BEGIN
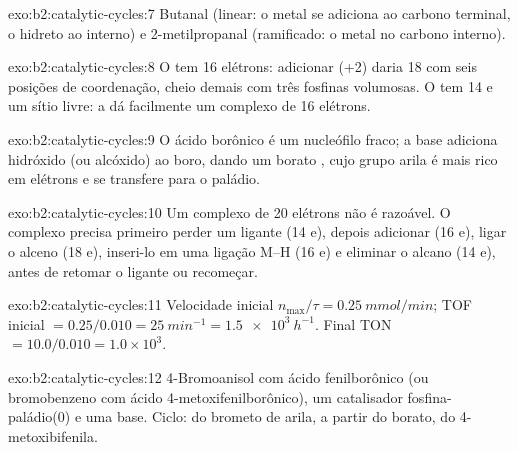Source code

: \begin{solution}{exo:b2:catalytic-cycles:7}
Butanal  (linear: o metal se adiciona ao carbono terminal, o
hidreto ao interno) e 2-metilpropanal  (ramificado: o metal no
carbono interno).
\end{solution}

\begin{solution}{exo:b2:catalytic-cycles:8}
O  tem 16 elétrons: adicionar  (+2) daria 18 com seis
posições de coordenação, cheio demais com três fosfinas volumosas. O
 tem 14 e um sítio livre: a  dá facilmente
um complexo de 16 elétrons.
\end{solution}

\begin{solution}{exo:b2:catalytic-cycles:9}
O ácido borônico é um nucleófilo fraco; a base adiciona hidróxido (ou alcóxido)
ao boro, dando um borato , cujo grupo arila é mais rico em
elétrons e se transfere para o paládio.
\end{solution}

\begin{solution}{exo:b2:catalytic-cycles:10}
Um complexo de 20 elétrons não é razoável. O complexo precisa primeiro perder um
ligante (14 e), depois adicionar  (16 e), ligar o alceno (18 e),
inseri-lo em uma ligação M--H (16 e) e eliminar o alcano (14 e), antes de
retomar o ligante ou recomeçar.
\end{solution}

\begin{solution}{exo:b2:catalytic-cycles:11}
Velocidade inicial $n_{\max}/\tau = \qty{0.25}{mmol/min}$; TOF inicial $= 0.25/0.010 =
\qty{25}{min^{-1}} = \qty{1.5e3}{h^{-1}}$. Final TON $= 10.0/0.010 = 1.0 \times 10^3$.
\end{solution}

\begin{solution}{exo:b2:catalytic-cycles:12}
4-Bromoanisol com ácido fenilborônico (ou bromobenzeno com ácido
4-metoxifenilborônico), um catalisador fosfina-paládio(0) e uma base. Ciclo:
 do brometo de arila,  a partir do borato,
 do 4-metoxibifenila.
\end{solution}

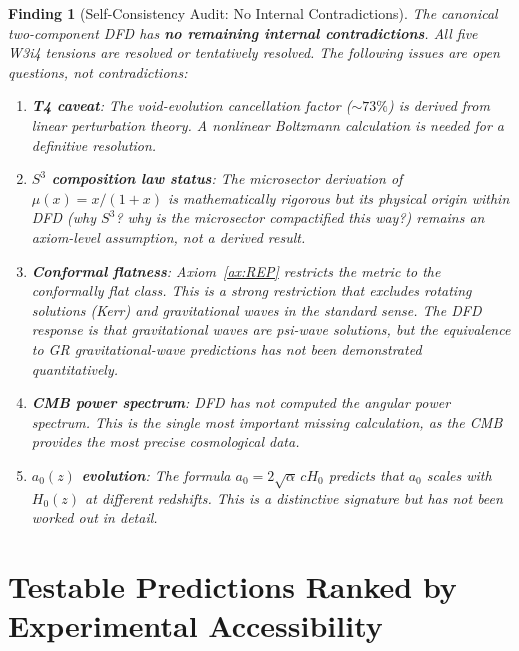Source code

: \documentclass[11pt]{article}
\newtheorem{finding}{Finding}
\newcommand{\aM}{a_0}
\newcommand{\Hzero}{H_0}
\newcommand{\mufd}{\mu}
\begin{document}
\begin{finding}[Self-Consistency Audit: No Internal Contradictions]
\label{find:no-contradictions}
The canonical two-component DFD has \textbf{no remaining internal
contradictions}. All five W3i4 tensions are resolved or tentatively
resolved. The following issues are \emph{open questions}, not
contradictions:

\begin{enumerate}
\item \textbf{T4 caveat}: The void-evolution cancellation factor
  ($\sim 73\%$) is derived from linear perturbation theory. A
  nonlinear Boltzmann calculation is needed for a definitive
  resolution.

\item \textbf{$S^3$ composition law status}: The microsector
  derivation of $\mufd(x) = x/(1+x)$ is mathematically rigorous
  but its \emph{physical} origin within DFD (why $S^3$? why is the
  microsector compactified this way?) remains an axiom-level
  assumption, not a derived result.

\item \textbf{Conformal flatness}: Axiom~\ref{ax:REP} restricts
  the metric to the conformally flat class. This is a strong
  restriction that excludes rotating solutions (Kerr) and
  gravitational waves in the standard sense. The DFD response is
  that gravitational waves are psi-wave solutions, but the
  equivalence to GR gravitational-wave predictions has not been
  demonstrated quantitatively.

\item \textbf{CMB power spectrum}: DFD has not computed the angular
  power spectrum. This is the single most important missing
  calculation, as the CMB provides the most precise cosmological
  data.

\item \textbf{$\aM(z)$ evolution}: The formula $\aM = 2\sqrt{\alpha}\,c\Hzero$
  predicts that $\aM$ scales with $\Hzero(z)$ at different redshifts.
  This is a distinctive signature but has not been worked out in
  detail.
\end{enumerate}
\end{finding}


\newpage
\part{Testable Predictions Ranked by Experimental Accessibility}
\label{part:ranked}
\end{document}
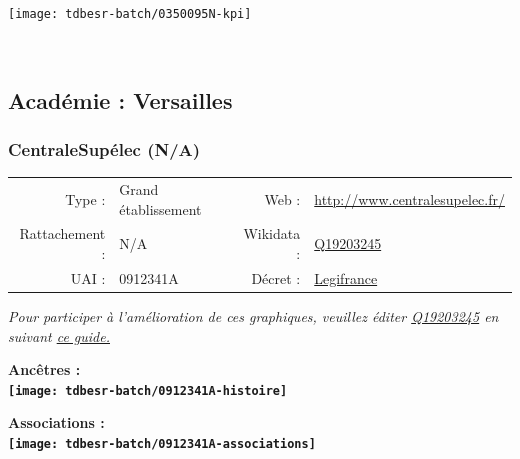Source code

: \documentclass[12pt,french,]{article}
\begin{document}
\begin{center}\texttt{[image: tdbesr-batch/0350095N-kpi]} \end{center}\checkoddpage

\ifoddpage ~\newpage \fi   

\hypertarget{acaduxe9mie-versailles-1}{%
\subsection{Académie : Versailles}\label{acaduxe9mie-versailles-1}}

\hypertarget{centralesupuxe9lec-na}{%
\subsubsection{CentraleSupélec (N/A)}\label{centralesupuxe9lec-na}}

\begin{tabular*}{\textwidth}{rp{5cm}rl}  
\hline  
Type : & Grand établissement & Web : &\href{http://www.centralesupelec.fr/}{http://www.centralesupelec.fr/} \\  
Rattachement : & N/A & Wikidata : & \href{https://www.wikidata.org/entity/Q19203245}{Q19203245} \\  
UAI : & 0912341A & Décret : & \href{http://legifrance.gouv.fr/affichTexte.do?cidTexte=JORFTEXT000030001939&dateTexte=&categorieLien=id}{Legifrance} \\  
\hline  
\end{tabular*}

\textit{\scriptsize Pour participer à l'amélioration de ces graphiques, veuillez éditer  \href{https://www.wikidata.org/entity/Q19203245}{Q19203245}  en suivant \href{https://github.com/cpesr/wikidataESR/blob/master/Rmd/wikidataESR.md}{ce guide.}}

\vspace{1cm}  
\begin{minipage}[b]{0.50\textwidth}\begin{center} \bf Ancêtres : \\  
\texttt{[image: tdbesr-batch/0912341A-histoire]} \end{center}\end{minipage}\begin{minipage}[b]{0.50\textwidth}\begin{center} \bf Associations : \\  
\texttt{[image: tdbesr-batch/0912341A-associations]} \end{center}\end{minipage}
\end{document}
END
# [Brief]
What you return from the records above should be exactly everything from the line with "um complexo de 16 elétrons." down to the line with "resolved. The following", both kept, and no pictures.

# [Response box]
um complexo de 16 elétrons.
\end{solution}

\begin{solution}{exo:b2:catalytic-cycles:9}
O ácido borônico é um nucleófilo fraco; a base adiciona hidróxido (ou alcóxido)
ao boro, dando um borato , cujo grupo arila é mais rico em
elétrons e se transfere para o paládio.
\end{solution}

\begin{solution}{exo:b2:catalytic-cycles:10}
Um complexo de 20 elétrons não é razoável. O complexo precisa primeiro perder um
ligante (14 e), depois adicionar  (16 e), ligar o alceno (18 e),
inseri-lo em uma ligação M--H (16 e) e eliminar o alcano (14 e), antes de
retomar o ligante ou recomeçar.
\end{solution}

\begin{solution}{exo:b2:catalytic-cycles:11}
Velocidade inicial $n_{\max}/\tau = \qty{0.25}{mmol/min}$; TOF inicial $= 0.25/0.010 =
\qty{25}{min^{-1}} = \qty{1.5e3}{h^{-1}}$. Final TON $= 10.0/0.010 = 1.0 \times 10^3$.
\end{solution}

\begin{solution}{exo:b2:catalytic-cycles:12}
4-Bromoanisol com ácido fenilborônico (ou bromobenzeno com ácido
4-metoxifenilborônico), um catalisador fosfina-paládio(0) e uma base. Ciclo:
 do brometo de arila,  a partir do borato,
 do 4-metoxibifenila.
\end{solution}

Source code

: \documentclass[11pt]{article}
\newtheorem{finding}{Finding}
\newcommand{\aM}{a_0}
\newcommand{\Hzero}{H_0}
\newcommand{\mufd}{\mu}
\begin{document}
\begin{finding}[Self-Consistency Audit: No Internal Contradictions]
\label{find:no-contradictions}
The canonical two-component DFD has \textbf{no remaining internal
contradictions}. All five W3i4 tensions are resolved or tentatively
resolved. The following issues are \emph{open questions}, not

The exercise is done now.